> **Work order**
What is the number of lines in the records that contain "sons"? Give only that number.

> **Data excerpts**
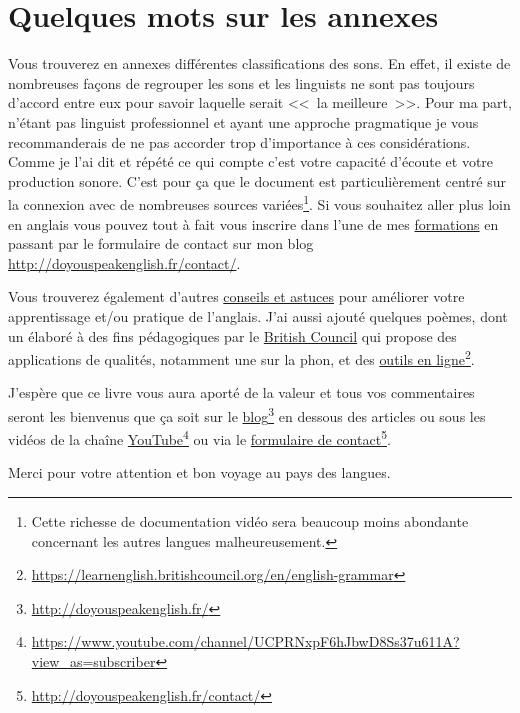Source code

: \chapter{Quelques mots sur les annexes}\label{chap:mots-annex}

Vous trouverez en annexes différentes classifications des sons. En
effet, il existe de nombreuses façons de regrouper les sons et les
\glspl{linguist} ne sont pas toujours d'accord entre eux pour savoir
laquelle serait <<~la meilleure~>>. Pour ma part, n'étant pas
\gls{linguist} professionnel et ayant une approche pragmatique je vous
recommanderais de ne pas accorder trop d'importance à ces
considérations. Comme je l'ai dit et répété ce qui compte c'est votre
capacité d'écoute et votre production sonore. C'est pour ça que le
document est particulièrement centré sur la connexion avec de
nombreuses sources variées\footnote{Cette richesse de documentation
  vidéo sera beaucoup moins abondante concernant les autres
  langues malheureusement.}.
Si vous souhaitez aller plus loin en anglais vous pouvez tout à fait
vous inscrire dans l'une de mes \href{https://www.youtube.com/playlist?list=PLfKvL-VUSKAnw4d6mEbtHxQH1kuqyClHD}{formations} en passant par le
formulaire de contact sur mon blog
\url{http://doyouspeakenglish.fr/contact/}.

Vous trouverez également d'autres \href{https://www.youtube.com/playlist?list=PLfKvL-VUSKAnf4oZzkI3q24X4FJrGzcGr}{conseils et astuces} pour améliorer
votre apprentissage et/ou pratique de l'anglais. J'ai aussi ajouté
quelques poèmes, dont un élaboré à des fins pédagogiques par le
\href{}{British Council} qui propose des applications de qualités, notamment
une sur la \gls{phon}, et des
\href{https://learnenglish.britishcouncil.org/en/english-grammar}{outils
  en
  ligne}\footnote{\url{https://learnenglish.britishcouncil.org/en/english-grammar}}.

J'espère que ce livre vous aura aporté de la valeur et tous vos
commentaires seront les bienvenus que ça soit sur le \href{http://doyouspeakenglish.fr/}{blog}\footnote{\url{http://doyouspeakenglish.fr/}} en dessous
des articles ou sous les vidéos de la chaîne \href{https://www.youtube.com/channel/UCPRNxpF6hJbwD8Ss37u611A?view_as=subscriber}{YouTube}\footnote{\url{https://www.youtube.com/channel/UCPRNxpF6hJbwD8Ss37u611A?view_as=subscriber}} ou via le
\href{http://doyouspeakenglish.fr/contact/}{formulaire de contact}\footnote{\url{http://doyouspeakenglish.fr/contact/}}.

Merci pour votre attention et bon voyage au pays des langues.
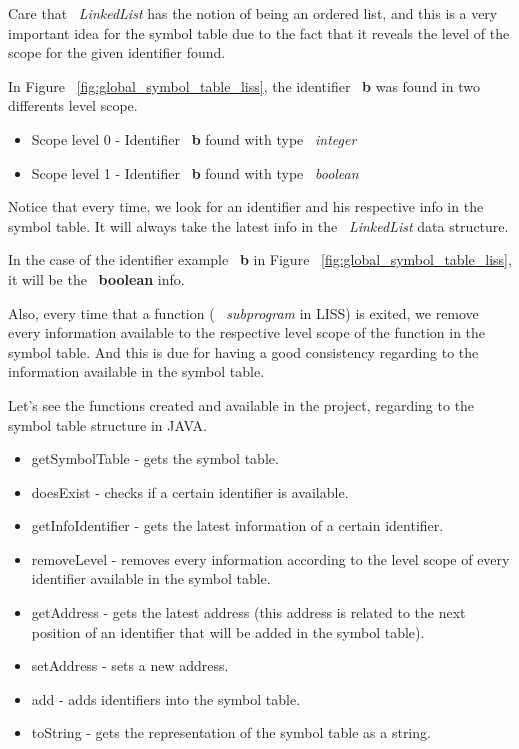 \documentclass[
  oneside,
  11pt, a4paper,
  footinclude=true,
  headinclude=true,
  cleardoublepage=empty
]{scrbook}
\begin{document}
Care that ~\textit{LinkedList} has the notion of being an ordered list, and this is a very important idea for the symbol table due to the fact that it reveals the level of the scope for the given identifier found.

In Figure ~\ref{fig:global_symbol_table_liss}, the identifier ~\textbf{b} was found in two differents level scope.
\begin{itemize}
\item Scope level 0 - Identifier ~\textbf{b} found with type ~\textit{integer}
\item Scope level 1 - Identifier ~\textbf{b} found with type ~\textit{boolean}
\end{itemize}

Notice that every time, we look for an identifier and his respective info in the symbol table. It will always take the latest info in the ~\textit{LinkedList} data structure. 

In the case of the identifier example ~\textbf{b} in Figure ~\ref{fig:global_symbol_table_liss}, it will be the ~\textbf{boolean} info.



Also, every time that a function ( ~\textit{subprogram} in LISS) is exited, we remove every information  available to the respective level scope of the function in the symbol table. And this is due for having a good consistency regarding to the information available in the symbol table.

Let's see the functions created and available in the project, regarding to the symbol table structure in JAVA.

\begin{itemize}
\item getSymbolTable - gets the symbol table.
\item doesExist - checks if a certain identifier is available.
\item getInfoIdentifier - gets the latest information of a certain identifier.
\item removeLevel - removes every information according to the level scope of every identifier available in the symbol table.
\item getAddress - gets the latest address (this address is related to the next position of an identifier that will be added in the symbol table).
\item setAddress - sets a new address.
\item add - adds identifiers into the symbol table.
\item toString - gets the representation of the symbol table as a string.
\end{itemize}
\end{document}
...
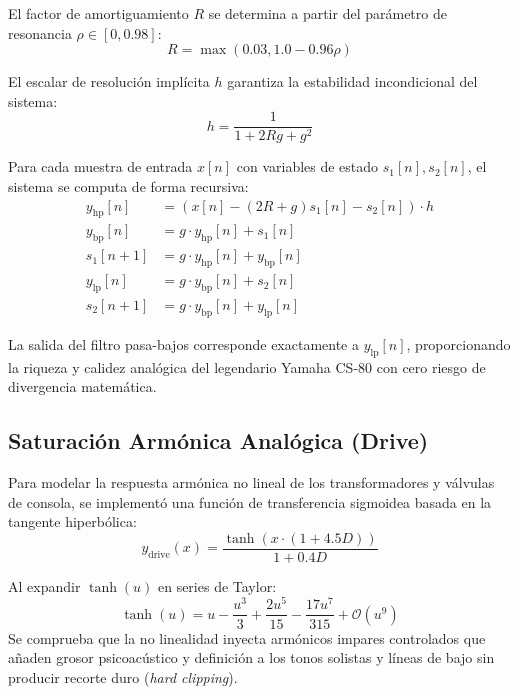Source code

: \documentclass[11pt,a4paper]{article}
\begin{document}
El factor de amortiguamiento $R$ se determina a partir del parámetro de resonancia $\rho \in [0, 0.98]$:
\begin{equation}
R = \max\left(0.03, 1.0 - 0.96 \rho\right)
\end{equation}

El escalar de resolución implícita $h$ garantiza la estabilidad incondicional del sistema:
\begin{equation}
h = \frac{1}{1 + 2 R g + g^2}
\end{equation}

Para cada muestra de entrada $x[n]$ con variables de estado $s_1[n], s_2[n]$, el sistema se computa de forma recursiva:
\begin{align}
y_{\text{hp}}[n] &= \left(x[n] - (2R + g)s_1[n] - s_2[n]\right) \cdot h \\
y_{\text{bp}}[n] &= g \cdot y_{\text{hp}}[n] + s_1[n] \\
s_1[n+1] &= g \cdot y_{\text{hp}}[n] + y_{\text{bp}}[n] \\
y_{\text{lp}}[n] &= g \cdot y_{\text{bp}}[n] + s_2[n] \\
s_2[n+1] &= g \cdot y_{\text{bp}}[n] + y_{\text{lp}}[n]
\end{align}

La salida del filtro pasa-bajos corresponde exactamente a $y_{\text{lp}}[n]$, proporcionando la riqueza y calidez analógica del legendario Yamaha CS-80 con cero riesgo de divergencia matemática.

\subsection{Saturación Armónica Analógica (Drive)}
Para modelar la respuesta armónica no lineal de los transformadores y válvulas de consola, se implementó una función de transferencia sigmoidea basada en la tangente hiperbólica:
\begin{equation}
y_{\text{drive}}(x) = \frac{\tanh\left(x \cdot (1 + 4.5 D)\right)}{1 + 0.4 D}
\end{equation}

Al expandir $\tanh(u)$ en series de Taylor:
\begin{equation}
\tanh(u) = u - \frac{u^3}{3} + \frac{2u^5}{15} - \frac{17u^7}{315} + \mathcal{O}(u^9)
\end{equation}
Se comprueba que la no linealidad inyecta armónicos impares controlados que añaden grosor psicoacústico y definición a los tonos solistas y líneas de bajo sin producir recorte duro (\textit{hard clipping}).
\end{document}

> **Result below**
2